Le quote rosa giocano infatti sul filo labile delle possibilità garantite: poco importano i meriti, è tutta una questione di genere. Questo non fa altro che aumentare quella discriminazione che tanto si voleva risolvere con la loro introduzione: l’obbligo di scegliere soggetti del genere sottorappresentato potrebbe penalizzare e discriminare individui più meritevoli, ma esclusi perché appartenenti all’altro genere. Poco importa se il merito e la competenza non sono distribuiti in percentuali uguali tra i sessi, le quote rose appaiono oggi più che mai un escamotage, una tacita conferma che dipinge le donne come esseri incapaci di guadagnarsi autonomamente l’accesso lavorativo o l’ingresso in politica, bisognose di essere tutelate come una specie protetta.

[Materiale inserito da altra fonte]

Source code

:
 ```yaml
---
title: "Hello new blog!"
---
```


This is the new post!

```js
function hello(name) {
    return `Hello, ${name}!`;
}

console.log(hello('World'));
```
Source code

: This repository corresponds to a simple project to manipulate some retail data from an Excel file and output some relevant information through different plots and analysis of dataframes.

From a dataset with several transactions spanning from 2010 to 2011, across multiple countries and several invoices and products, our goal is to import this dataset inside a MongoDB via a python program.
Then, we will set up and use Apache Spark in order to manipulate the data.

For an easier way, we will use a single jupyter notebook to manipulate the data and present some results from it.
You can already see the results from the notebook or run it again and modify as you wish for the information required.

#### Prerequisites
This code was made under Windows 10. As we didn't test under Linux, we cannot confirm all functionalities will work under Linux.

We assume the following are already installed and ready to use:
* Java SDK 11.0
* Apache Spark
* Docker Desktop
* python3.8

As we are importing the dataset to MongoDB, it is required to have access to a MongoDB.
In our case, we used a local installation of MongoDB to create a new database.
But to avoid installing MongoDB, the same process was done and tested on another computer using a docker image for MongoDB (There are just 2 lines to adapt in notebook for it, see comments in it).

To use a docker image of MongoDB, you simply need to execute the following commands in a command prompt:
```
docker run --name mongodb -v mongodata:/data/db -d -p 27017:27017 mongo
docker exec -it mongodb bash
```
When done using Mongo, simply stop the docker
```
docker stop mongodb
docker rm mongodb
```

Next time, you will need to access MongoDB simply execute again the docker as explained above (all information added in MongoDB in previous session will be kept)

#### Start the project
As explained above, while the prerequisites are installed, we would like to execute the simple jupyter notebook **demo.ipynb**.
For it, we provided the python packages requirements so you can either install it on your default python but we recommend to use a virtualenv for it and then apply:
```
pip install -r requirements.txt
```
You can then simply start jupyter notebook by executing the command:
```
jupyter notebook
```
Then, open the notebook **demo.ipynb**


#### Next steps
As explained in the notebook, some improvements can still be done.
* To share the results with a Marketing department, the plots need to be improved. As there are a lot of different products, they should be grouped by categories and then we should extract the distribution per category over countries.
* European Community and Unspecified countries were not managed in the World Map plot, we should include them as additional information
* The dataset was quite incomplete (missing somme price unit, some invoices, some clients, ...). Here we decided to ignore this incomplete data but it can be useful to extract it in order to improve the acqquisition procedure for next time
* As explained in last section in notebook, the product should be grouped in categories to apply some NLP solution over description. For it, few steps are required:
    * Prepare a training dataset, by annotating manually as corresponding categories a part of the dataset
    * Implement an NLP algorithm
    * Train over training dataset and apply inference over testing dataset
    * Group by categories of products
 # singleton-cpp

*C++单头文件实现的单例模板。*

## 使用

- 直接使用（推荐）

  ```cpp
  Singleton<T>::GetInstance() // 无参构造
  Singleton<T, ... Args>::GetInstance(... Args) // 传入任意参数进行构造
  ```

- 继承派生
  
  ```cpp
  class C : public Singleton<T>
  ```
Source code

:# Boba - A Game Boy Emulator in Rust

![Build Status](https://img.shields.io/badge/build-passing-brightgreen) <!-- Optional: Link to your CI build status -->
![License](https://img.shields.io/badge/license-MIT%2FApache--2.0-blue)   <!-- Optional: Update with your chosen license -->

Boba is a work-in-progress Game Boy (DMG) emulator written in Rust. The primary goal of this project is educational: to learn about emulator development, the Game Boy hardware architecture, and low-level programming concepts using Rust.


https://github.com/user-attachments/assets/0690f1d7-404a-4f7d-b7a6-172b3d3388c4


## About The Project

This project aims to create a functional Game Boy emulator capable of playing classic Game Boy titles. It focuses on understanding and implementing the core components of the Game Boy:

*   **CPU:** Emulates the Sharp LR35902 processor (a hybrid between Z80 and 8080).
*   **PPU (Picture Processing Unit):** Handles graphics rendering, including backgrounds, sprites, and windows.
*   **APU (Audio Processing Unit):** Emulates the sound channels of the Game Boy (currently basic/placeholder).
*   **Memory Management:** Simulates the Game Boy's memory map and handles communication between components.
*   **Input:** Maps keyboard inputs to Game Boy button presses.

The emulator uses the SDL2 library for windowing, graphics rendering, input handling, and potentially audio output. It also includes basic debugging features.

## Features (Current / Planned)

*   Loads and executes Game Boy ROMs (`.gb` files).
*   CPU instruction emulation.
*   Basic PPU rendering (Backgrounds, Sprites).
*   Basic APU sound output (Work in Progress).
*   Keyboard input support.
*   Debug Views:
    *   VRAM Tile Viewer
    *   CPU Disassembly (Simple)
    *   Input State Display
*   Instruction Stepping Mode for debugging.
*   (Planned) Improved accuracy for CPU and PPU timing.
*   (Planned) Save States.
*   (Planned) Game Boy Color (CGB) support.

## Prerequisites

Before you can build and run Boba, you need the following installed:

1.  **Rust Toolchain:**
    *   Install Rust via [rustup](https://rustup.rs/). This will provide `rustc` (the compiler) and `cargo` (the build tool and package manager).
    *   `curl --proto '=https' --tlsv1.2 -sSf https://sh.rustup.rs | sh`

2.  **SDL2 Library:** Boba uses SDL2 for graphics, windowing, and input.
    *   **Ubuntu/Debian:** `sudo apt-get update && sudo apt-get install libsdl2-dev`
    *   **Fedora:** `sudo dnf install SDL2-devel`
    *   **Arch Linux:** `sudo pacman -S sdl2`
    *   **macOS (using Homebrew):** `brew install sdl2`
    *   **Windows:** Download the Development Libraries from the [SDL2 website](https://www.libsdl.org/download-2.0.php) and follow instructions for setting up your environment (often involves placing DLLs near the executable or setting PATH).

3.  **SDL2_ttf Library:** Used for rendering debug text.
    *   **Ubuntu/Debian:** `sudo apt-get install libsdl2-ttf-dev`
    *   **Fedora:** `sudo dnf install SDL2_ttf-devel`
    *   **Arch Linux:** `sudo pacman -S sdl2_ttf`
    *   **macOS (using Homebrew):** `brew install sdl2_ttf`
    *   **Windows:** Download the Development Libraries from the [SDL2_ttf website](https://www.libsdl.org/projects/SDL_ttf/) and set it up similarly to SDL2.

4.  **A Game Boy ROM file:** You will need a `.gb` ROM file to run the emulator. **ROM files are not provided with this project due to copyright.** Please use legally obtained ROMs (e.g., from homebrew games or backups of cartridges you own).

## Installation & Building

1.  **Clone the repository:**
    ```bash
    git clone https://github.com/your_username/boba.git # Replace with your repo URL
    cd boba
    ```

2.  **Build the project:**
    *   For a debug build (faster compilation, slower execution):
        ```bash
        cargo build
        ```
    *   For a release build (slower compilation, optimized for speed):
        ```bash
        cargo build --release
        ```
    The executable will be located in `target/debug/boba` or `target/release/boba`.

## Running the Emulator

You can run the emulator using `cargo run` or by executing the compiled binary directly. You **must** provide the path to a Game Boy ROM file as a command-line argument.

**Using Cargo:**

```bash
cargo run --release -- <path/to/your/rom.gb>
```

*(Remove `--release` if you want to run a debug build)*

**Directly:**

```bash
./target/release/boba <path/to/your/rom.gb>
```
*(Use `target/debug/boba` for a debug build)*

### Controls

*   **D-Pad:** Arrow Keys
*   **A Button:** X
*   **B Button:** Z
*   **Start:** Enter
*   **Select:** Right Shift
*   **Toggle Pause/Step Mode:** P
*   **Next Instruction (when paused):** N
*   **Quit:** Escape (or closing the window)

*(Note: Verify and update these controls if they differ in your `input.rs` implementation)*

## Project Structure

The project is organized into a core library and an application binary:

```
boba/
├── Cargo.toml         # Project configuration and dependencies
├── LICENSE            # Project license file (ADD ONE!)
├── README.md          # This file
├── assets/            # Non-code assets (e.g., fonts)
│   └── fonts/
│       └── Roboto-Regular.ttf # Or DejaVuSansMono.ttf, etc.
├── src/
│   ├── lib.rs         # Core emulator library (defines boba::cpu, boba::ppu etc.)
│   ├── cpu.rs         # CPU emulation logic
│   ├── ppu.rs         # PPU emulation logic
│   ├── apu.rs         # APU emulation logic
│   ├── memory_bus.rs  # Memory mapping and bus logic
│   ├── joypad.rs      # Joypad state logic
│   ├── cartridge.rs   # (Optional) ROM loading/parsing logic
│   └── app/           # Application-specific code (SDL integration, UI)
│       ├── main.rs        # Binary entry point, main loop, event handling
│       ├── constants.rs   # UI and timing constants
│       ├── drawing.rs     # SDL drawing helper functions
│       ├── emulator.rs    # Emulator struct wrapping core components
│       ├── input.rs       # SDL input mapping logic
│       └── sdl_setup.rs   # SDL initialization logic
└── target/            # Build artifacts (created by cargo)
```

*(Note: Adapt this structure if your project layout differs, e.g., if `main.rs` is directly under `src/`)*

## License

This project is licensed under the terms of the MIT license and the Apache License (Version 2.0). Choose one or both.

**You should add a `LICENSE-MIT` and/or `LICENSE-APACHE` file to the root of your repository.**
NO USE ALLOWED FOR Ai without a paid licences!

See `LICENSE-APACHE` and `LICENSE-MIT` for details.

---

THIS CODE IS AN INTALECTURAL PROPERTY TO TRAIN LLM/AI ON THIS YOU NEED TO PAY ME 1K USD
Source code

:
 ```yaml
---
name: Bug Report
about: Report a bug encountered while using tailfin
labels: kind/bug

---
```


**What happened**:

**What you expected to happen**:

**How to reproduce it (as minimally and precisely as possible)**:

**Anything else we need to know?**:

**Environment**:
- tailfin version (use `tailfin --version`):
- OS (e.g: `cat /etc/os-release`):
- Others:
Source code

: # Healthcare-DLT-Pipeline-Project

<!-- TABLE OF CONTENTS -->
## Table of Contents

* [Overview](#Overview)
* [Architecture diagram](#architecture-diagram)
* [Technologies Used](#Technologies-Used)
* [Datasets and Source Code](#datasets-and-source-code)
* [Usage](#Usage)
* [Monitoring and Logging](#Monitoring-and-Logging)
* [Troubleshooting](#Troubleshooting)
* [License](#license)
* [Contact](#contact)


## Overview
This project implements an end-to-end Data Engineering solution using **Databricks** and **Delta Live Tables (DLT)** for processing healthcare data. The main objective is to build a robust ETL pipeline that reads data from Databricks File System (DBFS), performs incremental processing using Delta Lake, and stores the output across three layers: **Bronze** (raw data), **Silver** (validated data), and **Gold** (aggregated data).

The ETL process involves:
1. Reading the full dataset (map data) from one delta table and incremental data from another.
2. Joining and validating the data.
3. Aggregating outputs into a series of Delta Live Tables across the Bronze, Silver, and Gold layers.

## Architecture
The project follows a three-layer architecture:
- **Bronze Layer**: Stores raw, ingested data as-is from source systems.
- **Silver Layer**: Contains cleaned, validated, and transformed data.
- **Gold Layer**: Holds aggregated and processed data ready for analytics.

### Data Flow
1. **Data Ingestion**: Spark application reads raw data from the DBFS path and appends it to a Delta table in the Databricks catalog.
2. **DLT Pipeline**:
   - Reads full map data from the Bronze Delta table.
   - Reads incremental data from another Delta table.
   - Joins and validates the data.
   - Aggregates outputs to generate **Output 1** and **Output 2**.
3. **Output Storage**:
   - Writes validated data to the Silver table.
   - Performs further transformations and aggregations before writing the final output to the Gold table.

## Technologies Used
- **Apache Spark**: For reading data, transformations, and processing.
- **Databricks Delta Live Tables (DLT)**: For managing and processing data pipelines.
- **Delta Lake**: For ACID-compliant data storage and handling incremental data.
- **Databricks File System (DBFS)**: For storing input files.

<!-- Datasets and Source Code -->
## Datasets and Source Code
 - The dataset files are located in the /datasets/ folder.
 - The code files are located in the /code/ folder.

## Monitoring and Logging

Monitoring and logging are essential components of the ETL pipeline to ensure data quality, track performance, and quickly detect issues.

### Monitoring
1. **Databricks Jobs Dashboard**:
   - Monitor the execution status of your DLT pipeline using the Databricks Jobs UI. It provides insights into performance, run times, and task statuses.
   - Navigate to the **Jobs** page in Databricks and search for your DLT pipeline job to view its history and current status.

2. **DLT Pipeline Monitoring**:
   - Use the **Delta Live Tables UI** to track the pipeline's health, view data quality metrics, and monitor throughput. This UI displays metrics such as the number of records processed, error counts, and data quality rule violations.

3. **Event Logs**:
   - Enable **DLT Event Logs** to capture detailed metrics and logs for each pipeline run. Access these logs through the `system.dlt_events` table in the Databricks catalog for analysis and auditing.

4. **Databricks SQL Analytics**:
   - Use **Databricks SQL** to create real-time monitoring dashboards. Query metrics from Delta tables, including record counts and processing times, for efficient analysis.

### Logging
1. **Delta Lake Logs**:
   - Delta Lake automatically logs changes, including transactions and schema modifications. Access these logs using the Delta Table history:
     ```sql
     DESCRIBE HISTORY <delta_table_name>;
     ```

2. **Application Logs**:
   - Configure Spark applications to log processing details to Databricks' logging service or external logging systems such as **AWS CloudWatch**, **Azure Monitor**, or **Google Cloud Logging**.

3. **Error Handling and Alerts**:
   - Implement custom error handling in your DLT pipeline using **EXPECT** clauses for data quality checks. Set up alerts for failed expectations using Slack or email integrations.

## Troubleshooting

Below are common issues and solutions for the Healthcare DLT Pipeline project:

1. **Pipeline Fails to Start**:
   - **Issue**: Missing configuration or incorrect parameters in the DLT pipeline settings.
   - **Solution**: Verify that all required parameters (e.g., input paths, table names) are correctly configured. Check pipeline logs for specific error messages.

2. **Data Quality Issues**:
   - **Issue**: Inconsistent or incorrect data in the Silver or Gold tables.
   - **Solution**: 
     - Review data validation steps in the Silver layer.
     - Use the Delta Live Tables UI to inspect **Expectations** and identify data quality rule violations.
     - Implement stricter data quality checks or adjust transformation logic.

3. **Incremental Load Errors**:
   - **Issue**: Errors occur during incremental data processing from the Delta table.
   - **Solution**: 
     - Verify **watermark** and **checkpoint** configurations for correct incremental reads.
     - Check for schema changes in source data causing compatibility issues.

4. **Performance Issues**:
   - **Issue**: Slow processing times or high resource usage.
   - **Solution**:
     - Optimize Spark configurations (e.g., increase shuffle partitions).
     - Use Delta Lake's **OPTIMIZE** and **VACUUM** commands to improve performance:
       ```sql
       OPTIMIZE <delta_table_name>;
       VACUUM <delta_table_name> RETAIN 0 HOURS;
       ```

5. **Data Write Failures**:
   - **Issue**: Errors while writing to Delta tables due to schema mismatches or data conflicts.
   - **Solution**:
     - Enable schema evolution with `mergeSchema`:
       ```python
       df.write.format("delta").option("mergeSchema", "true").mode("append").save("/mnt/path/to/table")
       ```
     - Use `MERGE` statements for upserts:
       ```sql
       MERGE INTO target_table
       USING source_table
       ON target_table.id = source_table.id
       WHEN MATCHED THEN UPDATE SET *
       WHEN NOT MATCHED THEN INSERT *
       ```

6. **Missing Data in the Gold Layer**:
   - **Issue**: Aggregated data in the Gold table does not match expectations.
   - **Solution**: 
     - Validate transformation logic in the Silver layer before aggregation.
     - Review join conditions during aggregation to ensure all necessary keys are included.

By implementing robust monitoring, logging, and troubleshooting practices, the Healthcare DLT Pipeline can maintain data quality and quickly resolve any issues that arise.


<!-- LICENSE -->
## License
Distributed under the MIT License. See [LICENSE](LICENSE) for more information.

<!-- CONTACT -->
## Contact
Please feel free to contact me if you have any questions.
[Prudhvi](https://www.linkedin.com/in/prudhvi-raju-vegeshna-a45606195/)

A settant’anni dal diritto di voto femminile, che ci ricorda come la forza delle donne sia stata proprio quella di non subordinarsi ad un assetto della società che le considerava inferiori, ma di reagire e superare una questione di genere in favore della civiltà, le quote rosa sono ancora necessarie? A malincuore, bisogna ammettere che saranno indispensabili fino a quando la maternità sarà un limite alla crescita lavorativa e farà notizia in tv o sui giornali che una donna ricopra un ruolo dirigenziale, che diventi sindaco, che allatti il proprio bimbo in una seduta del Parlamento o che sia avvenente rispetto alle capacità che possiede. Fino a quando le competenze e i meriti saranno subordinati a una questione di genere, le quote rosa saranno estremamente necessarie. Solo dopo un cambiamento della mentalità, si potrà ritenere superata questa visione retrograda e medievale in cui la donna risulta incapace di ritagliarsi le proprie possibilità, di meritarsi i propri successi, di ottenerli senza vie preferenziali. E allora, in vero stile ‘girl power’, rimbomba il mantra ripetuto in quella canzone che al tempo fece tanto scalpore, ma che oggi sembra essere più attuale che mai: “Siamo donne, oltre le gambe c’è (molto) di più.”